Two habits are worth forming here. First, fix the whole bug class rather than the single input. The reproducer had len = 200, but the real defect is an unvalidated length used as a copy size, so the patch must hold for every len. Second, re-fuzz after the fix: rebuild with the same ASan harness, replay the saved crash to confirm it no longer aborts, then let the fuzzer keep running on the accumulated corpus to make sure the patch did not just move the overflow one field over. Until you have re-fuzzed it, a fix is only a hypothesis.

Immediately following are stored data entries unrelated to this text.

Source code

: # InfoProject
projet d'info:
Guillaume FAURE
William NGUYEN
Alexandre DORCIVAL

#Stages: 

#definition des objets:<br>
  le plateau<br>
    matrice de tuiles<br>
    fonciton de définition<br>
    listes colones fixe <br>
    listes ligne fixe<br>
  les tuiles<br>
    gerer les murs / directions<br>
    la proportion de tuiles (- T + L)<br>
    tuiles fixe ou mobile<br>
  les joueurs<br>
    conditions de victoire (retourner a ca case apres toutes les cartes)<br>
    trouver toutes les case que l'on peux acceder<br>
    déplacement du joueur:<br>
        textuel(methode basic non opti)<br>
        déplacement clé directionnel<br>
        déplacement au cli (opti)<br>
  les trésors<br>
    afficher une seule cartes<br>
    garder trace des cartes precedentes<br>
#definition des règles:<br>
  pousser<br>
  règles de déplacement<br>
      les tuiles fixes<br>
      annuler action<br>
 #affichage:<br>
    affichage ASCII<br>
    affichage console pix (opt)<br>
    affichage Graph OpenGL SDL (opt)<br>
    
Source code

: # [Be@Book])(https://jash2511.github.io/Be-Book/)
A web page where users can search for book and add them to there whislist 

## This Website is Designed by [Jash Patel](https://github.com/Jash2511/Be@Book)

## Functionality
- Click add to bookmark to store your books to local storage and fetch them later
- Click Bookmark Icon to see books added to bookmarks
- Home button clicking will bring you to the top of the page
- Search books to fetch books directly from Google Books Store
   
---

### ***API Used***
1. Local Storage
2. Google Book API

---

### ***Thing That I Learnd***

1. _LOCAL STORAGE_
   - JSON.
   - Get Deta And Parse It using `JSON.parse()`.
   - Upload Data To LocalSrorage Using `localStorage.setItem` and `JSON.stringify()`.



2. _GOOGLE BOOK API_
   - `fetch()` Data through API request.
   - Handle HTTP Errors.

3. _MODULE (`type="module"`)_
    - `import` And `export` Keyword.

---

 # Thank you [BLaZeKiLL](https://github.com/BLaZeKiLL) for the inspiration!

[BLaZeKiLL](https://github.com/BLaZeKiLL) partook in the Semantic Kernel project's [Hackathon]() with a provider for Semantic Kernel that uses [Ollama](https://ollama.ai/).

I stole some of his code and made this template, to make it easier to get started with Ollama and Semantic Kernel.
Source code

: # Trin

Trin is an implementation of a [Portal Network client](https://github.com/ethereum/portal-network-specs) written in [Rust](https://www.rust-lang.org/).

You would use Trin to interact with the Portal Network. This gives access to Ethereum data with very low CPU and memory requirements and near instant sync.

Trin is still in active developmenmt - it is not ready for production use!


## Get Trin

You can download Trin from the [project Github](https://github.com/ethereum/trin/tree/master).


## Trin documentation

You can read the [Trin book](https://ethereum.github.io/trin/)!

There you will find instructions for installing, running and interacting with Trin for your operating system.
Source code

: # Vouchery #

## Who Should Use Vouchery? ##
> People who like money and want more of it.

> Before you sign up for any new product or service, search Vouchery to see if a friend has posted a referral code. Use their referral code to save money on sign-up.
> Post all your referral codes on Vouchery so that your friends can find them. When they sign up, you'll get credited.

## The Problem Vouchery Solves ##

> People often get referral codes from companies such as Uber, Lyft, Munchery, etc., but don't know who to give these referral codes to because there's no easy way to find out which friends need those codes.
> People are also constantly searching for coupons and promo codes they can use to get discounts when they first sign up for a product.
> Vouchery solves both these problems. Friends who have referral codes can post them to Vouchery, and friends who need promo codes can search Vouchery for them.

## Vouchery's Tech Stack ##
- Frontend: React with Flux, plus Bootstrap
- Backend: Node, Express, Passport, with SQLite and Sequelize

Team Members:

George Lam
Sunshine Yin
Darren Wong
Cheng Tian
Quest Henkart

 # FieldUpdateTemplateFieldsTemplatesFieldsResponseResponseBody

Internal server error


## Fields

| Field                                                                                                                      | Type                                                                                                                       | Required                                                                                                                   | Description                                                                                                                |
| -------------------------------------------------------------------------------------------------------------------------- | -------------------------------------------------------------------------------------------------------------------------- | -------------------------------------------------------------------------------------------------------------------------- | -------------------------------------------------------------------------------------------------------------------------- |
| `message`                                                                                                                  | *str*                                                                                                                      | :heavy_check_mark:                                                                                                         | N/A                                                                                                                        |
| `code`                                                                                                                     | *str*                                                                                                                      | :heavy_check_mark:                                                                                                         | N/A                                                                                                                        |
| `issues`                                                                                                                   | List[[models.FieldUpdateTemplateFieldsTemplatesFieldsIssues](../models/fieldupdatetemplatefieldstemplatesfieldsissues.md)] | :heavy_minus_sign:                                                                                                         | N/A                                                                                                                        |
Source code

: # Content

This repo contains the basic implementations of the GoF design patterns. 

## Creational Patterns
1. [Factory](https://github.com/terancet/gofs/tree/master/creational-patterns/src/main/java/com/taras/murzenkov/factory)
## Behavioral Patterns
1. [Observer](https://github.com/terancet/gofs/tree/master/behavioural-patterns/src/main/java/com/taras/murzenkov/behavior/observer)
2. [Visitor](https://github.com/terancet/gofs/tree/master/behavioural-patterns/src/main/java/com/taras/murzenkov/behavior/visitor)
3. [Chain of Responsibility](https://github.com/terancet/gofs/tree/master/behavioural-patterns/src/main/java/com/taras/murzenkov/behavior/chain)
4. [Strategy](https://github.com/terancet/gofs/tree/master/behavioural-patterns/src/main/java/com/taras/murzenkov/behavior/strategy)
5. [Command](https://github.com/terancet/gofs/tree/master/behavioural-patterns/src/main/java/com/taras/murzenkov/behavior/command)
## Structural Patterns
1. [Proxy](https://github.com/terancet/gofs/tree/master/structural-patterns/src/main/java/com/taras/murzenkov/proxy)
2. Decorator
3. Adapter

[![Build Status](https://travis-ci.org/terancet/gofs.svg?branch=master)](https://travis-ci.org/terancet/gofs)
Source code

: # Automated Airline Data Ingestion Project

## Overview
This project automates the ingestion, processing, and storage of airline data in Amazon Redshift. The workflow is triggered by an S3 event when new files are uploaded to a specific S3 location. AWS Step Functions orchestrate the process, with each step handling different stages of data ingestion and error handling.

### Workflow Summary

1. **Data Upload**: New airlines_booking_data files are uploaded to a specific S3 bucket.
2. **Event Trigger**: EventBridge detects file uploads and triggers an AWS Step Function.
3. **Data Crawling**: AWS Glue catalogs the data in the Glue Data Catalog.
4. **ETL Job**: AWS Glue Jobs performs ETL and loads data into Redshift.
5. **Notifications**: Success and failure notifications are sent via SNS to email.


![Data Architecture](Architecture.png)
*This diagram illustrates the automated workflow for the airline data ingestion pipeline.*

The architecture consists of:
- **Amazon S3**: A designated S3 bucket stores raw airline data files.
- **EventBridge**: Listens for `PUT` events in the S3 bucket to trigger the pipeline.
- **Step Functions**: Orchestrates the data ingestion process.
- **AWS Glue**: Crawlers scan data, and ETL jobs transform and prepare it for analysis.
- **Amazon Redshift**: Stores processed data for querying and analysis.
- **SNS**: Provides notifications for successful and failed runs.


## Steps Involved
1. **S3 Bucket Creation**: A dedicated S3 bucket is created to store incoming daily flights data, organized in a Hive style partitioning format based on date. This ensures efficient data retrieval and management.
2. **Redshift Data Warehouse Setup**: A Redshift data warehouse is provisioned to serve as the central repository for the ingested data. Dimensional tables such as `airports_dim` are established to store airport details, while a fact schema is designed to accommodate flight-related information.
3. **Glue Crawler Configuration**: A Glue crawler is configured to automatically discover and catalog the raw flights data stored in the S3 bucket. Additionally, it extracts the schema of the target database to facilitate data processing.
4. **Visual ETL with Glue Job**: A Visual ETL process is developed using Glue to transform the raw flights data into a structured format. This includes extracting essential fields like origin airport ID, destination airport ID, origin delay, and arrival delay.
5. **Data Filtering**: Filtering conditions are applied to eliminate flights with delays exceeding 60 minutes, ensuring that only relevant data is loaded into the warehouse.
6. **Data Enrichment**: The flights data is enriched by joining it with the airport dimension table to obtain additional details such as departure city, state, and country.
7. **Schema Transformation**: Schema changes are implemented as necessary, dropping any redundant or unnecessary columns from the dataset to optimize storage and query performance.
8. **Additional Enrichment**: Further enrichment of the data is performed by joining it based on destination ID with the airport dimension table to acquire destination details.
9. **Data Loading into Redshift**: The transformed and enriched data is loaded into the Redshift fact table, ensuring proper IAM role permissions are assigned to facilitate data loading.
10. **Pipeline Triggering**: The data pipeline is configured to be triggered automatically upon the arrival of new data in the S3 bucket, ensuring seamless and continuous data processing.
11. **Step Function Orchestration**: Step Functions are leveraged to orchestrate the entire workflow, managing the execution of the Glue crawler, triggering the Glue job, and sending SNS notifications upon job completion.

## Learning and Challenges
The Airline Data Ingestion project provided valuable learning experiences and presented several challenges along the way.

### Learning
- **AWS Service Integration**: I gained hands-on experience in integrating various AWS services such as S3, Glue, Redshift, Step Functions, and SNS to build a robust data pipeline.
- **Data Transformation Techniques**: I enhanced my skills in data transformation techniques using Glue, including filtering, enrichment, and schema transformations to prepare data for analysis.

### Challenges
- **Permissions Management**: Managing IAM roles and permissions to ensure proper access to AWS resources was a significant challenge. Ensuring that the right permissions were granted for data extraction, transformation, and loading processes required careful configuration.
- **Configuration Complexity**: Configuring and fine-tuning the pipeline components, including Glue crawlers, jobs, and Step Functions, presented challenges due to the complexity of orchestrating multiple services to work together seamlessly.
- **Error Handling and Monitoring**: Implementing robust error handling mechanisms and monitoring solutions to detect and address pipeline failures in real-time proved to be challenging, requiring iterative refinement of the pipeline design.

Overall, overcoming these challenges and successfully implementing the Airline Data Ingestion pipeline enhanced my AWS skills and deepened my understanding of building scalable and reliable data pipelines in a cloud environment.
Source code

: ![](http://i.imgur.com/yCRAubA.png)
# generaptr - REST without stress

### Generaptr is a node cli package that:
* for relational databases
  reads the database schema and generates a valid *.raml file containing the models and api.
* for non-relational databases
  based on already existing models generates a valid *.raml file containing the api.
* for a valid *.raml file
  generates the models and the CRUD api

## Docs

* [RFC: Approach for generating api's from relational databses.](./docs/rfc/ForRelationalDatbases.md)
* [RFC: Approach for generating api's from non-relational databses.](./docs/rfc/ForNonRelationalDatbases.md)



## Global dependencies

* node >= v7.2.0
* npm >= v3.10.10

Going further: seeds, dictionaries, and structure-aware fuzzing

The toy above crashes on the first bad input. Real targets hide their bugs behind format checks, and this is where an LLM-assisted workflow really pays off:

Seed corpus. A fuzzer starting from random bytes may never produce a valid file header. Ask the model to generate a handful of minimal valid inputs, such as a valid PNG or a valid record, to seed the corpus, and the fuzzer starts from “almost valid” and mutates outward.
Dictionaries. libFuzzer accepts a -dict= file of interesting tokens such as magic bytes, keywords, and chunk names. An LLM that has read the spec can produce that dictionary, helping the fuzzer blow past if (magic != 0x89504E47) gates it would otherwise take billions of iterations to guess.
Structure-aware harnesses. For inputs with checksums or length fields, a naive harness wastes most of its inputs failing an early integrity check. Prompt the model to write a harness that repairs the structure, recomputing the checksum and fixing the length, before calling the target, so mutations land on the parsing logic you actually care about. This is the single biggest lever on fuzzing throughput for structured formats.
Coverage feedback loop. The most advanced version, and an active research direction in OSS-Fuzz and Google’s own work, closes the loop: run the fuzzer, feed the coverage report back to the LLM, and ask it to write a better harness or new seeds targeting the uncovered branches.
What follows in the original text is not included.